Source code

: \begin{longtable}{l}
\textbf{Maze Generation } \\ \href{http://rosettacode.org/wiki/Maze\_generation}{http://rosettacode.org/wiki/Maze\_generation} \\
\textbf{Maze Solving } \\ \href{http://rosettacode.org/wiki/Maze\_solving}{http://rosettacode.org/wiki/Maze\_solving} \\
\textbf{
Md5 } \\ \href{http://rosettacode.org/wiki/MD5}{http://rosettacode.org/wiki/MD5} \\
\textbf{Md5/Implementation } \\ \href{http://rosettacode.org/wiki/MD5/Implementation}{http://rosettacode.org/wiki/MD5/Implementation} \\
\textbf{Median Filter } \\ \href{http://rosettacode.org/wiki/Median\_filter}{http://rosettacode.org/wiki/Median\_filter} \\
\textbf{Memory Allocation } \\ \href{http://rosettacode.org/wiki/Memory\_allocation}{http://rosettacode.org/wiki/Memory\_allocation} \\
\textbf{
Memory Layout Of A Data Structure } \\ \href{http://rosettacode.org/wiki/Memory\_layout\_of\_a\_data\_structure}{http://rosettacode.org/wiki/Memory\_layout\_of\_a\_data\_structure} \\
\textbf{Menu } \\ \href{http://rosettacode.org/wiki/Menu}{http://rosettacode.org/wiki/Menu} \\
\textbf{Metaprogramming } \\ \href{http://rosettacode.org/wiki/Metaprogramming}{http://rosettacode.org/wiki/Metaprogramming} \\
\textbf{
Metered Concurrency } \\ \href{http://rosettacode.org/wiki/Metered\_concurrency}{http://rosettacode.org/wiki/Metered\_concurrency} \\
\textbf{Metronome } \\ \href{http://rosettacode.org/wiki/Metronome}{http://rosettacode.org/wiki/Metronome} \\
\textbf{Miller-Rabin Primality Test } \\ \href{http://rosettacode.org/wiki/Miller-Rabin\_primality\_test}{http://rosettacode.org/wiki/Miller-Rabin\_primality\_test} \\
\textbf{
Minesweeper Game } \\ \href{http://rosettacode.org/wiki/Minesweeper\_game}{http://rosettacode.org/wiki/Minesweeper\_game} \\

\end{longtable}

========

Scanning the data above, copy out every line where "Maze" is found.

\textbf{Maze Generation } \\ \href{http://rosettacode.org/wiki/Maze\_generation}{http://rosettacode.org/wiki/Maze\_generation} \\
\textbf{Maze Solving } \\ \href{http://rosettacode.org/wiki/Maze\_solving}{http://rosettacode.org/wiki/Maze\_solving} \\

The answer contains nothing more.